*Task objective*
Repeat word for word every line of the data below, from the first through the line containing "Flask can automatically", and stop there.

*Given records*
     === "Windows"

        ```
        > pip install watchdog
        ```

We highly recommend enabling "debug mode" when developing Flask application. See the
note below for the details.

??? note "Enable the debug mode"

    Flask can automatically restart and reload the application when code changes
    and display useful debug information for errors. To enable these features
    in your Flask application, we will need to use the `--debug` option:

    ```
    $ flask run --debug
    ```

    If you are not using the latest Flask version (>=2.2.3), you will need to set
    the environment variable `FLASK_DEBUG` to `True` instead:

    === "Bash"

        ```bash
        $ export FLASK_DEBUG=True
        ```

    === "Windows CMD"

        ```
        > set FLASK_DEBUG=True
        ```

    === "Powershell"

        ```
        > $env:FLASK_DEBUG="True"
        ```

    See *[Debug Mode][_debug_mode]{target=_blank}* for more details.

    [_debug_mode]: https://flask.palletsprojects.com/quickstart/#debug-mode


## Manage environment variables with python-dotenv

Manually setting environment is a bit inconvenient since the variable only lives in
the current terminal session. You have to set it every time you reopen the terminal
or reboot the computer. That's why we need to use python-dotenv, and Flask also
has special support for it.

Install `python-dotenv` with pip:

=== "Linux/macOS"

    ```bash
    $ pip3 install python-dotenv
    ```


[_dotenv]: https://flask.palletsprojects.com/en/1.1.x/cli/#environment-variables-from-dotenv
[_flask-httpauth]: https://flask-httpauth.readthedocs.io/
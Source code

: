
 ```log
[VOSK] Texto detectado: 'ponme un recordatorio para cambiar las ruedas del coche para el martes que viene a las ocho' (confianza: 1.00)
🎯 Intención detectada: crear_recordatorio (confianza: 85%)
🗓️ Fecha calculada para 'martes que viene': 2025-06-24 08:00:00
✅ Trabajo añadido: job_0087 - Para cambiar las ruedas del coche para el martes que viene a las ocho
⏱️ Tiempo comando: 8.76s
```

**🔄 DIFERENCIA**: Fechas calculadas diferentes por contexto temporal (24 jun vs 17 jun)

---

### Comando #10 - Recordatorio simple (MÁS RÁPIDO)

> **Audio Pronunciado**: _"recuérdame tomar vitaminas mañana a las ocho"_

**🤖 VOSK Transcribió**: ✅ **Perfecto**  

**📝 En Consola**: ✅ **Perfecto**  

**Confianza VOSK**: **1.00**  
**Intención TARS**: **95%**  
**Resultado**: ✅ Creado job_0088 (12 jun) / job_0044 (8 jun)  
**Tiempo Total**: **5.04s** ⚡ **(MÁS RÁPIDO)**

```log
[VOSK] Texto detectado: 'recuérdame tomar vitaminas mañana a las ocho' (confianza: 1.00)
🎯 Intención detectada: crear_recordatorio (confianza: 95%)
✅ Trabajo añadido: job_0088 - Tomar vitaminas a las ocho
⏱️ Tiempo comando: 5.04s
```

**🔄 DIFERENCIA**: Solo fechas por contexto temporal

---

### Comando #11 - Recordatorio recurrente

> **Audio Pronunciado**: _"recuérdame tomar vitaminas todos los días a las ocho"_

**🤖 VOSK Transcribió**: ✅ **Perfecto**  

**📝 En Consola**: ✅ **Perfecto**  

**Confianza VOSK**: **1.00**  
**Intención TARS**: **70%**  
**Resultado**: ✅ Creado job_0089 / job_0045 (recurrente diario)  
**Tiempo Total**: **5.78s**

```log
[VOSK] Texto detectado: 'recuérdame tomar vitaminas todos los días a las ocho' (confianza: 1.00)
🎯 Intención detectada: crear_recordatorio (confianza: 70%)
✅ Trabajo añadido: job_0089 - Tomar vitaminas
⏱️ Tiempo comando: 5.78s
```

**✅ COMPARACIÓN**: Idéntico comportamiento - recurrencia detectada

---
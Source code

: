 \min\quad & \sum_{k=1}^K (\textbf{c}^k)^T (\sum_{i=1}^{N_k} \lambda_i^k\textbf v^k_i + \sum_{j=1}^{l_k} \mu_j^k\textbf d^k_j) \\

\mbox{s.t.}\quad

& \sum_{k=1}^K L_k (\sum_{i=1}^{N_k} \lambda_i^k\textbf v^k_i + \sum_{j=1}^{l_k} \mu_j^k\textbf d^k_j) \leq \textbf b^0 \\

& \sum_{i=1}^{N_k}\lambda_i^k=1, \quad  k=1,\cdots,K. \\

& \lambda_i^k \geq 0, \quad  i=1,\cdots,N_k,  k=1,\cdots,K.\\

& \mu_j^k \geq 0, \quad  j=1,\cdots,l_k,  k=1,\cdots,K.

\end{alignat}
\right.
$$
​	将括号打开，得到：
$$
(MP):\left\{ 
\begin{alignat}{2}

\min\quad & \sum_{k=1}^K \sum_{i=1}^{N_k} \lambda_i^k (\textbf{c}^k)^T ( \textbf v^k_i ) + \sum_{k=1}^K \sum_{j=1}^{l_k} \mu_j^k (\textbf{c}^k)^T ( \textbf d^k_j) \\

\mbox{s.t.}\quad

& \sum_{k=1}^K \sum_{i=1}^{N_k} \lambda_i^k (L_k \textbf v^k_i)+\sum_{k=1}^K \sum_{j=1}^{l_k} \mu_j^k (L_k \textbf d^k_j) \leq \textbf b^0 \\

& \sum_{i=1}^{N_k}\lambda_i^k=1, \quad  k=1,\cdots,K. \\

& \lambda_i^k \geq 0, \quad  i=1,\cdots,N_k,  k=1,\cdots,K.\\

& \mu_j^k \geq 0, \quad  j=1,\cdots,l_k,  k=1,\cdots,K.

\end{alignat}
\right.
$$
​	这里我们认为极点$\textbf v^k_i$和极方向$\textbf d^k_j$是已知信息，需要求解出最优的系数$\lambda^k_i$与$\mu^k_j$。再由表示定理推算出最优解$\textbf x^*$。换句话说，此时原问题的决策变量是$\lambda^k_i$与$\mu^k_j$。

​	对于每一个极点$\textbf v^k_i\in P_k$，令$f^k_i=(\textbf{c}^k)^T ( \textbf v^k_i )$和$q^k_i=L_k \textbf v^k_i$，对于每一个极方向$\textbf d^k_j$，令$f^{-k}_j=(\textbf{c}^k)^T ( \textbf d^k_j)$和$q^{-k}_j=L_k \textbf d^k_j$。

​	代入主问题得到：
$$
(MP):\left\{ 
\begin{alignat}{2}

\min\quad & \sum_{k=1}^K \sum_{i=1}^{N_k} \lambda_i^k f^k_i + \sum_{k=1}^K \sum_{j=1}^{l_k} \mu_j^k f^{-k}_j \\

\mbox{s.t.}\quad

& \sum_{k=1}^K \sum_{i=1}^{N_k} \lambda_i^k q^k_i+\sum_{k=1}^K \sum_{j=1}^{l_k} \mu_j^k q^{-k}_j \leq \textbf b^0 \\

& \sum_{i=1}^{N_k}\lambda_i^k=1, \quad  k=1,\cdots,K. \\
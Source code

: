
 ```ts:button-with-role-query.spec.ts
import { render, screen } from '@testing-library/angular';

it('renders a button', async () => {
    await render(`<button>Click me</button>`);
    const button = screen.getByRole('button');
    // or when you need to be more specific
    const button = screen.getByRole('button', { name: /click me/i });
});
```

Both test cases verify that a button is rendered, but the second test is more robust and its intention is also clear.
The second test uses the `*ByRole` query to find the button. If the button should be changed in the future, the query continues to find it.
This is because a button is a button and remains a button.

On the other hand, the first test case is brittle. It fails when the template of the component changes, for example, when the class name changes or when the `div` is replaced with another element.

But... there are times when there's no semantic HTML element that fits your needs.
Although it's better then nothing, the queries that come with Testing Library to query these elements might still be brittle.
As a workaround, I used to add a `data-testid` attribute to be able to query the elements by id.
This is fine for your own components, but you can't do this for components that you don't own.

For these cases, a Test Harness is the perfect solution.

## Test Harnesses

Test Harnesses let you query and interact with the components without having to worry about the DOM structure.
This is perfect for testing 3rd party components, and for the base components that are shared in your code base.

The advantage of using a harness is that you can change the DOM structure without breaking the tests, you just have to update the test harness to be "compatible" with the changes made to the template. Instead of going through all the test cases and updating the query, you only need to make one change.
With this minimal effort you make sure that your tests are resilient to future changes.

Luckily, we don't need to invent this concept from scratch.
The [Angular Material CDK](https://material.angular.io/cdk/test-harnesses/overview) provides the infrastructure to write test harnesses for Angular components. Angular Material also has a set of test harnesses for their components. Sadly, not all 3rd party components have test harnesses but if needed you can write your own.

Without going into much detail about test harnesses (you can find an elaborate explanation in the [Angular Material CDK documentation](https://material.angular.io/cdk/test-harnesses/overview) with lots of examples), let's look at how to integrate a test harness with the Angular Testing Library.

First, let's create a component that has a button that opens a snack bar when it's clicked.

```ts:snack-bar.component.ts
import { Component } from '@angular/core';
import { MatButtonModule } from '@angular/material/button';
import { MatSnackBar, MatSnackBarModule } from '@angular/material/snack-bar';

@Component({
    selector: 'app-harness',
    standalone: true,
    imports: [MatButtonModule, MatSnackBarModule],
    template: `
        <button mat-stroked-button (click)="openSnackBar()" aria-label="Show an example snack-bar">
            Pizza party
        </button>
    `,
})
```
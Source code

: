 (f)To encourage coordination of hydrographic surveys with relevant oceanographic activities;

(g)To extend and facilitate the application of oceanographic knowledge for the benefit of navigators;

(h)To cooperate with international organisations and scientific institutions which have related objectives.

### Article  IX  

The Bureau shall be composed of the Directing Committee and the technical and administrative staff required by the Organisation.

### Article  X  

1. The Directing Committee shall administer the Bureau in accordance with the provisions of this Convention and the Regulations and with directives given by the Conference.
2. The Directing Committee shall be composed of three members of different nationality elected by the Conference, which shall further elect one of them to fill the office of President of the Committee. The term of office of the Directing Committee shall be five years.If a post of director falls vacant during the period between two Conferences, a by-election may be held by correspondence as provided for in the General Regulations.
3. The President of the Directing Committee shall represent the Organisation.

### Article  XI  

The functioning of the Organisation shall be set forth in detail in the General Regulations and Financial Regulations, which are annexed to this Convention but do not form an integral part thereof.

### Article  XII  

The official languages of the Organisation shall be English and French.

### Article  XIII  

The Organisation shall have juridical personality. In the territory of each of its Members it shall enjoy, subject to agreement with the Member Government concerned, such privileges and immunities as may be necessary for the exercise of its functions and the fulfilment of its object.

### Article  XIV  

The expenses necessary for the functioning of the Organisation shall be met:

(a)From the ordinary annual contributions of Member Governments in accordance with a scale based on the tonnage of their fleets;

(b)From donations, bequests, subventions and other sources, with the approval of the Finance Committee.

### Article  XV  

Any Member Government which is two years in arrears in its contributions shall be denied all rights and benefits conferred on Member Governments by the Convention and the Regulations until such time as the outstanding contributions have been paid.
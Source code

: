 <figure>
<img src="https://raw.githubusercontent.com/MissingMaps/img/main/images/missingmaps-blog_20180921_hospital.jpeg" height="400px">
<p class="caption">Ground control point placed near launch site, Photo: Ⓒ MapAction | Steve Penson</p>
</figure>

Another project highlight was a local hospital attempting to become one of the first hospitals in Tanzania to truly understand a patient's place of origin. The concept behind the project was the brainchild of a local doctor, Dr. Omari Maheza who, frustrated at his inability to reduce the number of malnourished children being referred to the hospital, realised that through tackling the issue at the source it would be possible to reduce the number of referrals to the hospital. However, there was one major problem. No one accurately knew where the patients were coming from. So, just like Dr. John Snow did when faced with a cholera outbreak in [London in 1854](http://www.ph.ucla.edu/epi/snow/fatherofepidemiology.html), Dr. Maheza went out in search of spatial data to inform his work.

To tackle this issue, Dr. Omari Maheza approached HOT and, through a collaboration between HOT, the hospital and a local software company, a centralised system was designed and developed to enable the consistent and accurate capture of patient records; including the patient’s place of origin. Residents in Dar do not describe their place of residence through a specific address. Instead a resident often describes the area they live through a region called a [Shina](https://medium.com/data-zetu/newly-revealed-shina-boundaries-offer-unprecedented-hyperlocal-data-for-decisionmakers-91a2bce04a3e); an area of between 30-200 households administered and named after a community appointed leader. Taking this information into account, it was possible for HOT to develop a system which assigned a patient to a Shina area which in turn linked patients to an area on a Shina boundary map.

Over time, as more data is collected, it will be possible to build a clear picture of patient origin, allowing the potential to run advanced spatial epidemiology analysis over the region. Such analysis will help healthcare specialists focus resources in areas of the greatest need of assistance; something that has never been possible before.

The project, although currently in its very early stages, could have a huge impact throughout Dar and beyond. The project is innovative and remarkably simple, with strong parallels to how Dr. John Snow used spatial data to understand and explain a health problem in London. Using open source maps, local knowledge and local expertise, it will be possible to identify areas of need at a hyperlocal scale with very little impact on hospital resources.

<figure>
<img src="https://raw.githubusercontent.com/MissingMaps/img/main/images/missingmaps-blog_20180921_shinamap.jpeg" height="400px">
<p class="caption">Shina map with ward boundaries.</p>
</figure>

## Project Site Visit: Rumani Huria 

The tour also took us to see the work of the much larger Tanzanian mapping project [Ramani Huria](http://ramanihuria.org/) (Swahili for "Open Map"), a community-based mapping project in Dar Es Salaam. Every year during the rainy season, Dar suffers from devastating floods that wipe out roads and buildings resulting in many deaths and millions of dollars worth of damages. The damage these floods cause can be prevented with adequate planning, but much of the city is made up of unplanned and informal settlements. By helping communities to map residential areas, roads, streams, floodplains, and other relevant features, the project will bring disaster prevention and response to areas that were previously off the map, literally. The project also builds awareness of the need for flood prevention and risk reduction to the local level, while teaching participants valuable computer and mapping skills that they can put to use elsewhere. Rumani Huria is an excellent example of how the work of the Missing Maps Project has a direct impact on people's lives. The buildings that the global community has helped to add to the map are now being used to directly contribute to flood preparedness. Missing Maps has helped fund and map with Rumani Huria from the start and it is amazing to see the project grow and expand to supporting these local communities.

*Solution below*
     === "Windows"

        ```
        > pip install watchdog
        ```

We highly recommend enabling "debug mode" when developing Flask application. See the
note below for the details.

??? note "Enable the debug mode"

    Flask can automatically restart and reload the application when code changes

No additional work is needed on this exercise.